About Me

Brannon Finney | BIO

Brannon Finney is a commercial fishing boat captain out of Petersburg, Alaska. For more than 20 years, Finney has braved the waters of the eastern Kenai peninsula, harvesting some of the world’s finest seafood. Her adventurous work keeps her traveling between beautiful communities in the Prince William Sound, including Valdez, Cordova, Ketchikan, Juneau, Sitka, Whittier, Tatitlek, and Chenega.

In rare times, when she is not on the water harvesting, or in port servicing and preparing her vessel, Alaskan Girl, for its next run, she enjoys spending time in the region’s amazing nature. You might find her posing for selfies while surfing on glacial shed, rock climbing, kayaking, or just hiking through any of the various incredible natural preservation parks in the region.

Brannon Finney, Alaskan Fishing Vessel Captain

As another morning of heavy fog begins on the Prince William Sound, Brannon Finney and her all-female crew go about the many tasks involved with safely and successfully operating a commercial fishing vessel in Alaska. It's rare enough to have a female boat captain in the fleet, and it's rarer still that all crew members are female.

Finney asserts, “I don't think it's a secret anymore that women are just as capable as men. However, life and work on a commercial fishing boat certainly is tough. Most women that I talk to say they have no interest in my job or my lifestyle. But for me, there's no other way. I've been fishing the waters in this region for more than 20 years now. It's all that I know.”

Brannon Finney began going on fishing vessels at a very young age. She explains, “I think I was four years old when I first got my sea legs. It's still fun coming off the water after being on it for days and walking on the beach for the first time. Your legs will do funny things, like try to take steps when you did not intend them to. It's all about re-balancing the equilibrium in your brain and recognizing that you are on solid land again.”

Weather conditions on the Prince William sound can become very traumatic, very quickly. Within 10 minutes, winds can go from 0 mph up to 50 mph. You must pay attention to what's in front of your face in those waters. Commercial fishing in Alaska is one of the most extreme occupations anybody can perform anywhere. You must stay on your toes and always have your safety gear in perfect condition. Sadly, tragedies often occur here.

Typical duties as a boat captain in Alaska include overseeing all operations on-board, which means that, aboard Alaskan Girl, Brannon Finney is responsible for:

Mapping, setting, and maintaining navigation

Ensuring the safety of all crew members and her own

Constantly maintaining the vessel’s mechanical integrity

Maintaining a daily journal of Alaskan Girl’s activities and whereabouts

Staying in full compliance with various local, state, and federal regulations

Vessel maintenance is of key importance for keeping her crew safe and sustaining her business. Brannon Finney explains, “There are a lot of different systems and components of a commercial fishing vessel that have to be maintained meticulously and constantly.”

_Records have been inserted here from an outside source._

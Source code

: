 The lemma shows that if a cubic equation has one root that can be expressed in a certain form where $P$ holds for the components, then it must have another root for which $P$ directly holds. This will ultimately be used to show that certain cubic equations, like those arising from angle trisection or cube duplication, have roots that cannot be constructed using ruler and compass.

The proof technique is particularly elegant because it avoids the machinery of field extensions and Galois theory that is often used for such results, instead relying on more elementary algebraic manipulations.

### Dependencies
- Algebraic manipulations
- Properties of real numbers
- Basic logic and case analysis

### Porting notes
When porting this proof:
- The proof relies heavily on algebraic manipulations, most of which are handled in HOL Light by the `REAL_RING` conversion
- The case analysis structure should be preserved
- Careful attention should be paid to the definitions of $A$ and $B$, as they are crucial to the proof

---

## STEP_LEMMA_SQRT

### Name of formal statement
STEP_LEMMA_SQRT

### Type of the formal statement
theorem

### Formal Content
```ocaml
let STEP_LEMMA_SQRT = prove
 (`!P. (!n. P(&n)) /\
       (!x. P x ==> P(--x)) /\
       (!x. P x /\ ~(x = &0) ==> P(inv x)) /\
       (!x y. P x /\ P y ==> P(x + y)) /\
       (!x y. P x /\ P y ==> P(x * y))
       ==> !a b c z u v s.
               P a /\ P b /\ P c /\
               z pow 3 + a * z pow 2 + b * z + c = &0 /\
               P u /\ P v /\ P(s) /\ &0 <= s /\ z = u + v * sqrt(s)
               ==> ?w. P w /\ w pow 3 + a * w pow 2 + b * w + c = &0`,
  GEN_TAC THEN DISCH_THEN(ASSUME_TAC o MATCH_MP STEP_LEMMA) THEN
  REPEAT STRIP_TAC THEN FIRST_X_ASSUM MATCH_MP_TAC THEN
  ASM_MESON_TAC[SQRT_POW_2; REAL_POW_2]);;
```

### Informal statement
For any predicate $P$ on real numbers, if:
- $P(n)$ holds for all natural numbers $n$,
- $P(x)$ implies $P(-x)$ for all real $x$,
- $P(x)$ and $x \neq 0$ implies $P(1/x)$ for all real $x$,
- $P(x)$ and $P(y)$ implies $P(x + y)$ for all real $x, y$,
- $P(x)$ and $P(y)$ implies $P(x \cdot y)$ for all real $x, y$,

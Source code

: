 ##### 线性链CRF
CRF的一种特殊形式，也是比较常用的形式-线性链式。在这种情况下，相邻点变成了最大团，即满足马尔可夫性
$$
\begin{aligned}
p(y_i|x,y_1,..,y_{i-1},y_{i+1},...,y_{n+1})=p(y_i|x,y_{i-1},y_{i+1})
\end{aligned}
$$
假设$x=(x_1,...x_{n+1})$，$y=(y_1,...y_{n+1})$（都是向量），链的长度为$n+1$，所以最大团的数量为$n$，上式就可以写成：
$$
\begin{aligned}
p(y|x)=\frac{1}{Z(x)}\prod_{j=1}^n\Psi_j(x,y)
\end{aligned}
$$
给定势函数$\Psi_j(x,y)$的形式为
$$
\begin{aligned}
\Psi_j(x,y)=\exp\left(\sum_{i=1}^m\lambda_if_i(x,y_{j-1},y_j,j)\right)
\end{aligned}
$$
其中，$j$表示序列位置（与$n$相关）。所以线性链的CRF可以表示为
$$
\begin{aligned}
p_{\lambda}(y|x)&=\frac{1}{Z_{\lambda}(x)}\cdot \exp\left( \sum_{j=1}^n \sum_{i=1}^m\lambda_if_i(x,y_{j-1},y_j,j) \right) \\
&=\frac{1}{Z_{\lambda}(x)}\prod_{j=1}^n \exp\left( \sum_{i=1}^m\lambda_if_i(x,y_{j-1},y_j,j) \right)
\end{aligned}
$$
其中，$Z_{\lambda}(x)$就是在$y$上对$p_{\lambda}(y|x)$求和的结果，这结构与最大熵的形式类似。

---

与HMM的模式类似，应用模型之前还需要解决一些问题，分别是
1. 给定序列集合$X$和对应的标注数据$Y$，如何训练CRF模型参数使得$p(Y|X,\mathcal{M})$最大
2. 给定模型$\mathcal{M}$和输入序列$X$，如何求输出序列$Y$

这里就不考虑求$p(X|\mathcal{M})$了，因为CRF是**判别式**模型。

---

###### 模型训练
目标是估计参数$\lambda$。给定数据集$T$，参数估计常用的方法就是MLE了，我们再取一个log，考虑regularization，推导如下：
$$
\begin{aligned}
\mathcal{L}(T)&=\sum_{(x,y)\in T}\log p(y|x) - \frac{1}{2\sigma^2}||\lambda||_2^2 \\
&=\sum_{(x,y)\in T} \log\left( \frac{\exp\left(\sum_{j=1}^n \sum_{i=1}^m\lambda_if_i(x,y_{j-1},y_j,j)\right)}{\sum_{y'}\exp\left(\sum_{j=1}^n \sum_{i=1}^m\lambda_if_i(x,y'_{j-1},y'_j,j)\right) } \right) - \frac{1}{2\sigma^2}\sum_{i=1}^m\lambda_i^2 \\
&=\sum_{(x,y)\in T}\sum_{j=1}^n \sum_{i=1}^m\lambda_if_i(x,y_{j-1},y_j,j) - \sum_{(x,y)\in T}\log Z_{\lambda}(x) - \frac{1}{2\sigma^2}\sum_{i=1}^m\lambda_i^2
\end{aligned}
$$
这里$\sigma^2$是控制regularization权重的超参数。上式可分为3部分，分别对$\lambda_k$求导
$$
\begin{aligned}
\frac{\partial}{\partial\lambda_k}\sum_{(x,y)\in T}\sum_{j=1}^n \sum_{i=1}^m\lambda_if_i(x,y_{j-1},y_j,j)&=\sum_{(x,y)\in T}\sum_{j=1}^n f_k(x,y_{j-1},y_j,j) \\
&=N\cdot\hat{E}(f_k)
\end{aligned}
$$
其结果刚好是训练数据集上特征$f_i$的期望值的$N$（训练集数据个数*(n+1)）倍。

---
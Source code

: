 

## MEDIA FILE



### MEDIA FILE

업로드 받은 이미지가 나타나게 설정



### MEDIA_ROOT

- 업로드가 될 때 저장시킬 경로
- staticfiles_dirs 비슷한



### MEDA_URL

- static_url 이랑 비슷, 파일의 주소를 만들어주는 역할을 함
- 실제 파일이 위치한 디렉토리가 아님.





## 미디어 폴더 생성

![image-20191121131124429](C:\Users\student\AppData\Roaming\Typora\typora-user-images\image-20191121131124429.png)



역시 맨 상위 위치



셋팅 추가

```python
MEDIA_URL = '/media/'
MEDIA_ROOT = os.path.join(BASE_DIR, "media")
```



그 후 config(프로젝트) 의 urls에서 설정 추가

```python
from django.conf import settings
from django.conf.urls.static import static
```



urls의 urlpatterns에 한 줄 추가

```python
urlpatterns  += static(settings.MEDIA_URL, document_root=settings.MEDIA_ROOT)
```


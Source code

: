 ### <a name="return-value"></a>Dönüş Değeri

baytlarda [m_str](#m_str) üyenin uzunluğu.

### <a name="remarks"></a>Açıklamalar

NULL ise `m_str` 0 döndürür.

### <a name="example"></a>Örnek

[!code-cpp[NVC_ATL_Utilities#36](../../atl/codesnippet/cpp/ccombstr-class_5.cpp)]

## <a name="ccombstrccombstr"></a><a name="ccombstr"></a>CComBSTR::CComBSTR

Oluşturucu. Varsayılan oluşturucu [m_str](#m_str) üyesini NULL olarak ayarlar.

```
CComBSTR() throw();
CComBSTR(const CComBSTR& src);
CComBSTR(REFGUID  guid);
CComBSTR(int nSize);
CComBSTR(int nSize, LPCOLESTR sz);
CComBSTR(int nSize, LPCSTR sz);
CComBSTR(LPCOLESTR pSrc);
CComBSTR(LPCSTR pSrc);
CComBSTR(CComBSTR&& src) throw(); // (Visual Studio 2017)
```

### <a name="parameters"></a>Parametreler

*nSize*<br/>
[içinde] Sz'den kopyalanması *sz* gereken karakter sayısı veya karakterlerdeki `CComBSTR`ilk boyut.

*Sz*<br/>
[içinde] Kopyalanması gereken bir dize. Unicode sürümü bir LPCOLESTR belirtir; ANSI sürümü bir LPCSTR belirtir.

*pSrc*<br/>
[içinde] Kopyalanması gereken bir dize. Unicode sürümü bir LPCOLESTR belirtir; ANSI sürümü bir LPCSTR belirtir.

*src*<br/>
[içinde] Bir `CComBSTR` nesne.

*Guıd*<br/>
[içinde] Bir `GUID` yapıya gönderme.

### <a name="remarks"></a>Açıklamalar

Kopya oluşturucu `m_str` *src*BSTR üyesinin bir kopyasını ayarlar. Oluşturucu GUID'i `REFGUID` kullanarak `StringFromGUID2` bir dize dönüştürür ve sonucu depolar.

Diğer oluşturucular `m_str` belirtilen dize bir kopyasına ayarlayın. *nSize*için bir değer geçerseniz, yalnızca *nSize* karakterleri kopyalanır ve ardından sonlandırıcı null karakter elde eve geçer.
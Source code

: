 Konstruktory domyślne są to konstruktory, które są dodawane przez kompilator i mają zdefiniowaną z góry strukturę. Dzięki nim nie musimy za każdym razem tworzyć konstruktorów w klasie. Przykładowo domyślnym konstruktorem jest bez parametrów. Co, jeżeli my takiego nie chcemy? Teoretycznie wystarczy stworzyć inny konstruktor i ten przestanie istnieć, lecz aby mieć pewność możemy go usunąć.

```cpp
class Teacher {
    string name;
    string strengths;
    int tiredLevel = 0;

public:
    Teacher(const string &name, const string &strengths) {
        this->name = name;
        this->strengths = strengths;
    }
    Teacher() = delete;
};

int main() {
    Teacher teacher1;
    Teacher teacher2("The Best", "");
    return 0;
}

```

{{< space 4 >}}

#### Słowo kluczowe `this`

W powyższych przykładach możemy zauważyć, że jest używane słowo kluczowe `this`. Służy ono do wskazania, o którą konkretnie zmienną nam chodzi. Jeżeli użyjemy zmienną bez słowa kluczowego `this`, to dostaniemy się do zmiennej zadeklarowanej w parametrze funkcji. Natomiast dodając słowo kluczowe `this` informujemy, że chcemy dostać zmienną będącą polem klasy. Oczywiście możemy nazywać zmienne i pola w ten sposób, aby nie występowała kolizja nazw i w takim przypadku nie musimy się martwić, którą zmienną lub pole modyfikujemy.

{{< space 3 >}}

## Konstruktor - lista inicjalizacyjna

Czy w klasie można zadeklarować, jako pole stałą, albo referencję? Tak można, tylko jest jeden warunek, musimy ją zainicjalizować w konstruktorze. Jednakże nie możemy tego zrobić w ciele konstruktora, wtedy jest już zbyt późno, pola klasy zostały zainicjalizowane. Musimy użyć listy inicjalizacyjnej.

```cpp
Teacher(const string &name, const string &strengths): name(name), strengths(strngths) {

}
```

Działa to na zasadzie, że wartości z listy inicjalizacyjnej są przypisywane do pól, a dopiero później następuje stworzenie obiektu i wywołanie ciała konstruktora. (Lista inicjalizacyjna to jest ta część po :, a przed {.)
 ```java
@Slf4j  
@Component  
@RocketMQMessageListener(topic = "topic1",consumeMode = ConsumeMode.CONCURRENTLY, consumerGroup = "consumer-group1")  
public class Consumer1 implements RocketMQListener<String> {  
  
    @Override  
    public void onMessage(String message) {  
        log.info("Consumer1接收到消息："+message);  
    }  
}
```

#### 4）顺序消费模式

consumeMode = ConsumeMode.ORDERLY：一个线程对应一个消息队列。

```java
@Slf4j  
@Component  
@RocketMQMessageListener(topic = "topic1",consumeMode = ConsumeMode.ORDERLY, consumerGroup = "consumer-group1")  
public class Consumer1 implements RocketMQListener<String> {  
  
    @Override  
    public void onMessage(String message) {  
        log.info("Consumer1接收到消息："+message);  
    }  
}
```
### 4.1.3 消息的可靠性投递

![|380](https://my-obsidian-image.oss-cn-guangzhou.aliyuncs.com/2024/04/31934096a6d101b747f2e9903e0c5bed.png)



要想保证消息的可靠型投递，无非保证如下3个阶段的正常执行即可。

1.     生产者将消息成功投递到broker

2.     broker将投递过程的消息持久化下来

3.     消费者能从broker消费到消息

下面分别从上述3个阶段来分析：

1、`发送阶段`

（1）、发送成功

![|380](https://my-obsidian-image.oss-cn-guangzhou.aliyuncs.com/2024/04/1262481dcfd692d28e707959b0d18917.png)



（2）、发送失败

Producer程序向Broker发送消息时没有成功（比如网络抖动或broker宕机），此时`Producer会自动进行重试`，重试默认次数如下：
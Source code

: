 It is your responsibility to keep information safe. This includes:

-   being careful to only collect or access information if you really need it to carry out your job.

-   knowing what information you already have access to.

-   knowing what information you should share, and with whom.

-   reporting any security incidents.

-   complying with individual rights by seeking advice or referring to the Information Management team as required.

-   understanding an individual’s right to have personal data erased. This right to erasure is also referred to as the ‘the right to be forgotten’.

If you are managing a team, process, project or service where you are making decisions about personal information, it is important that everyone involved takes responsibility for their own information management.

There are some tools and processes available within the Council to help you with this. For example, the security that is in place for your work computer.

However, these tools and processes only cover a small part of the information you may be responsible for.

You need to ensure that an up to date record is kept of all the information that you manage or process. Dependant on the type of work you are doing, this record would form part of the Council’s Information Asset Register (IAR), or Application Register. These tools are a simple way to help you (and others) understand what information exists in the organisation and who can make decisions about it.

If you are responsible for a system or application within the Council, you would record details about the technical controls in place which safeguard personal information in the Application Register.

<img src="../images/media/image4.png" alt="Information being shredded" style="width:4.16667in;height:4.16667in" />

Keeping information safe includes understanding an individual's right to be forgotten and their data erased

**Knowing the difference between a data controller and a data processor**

She continues, “For example, just consider the hull. It's very important to regularly check for any signs of cracks or leaks, any areas that look stressed, rust in the through holes, and stringer abnormalities. You also must lift the entire vessel out of the water, which weighs 93 gross tons, scrape all the barnacles off, sandblast or grind any rust, prime any exposed areas, wash it with a pH balanced soap, and then, use government-compliant wax and paint to finish the job.”

Finney goes on to explain that you must also maintain the boat’s electrical system, fuel system, mechanical system, heating system, waterproofing system, as well as all safety system components. And that is precisely why being an Alaskan commercial fishing boat captain is not just a job, it's a lifestyle and it requires all your time in-season.

Brannon Finney, Petersburg Native

On a cool and windy June afternoon, Brannon Finney is jogging Alaskan Girl through a 22-mile channel at the north end of the Wrangle Narrows. She and her crew are excited at the end of another long harvesting run and looking forward to some shore time with their families and friends.

Brannon Finney describes Petersburg as a fishing community that suffers when the fishing industry suffers. Finney explains, “Of Petersburg’s approximately 3000 residents, I don’t think there is a single family in town without an immediate relative somehow involved in the fishing industry. If fishing suffers, the town dies.”

As Brannon Finney first sees the jagged snowcapped peaks of Devils Thumb across Frederick Sound, she knows she's almost home. Soon, the weathered boathouses, fishing vessels, wharfs, and colorful Norwegian-style houses appear, and a sense of accomplishment and peace envelops her. These Alaskan Girls have made it home, again.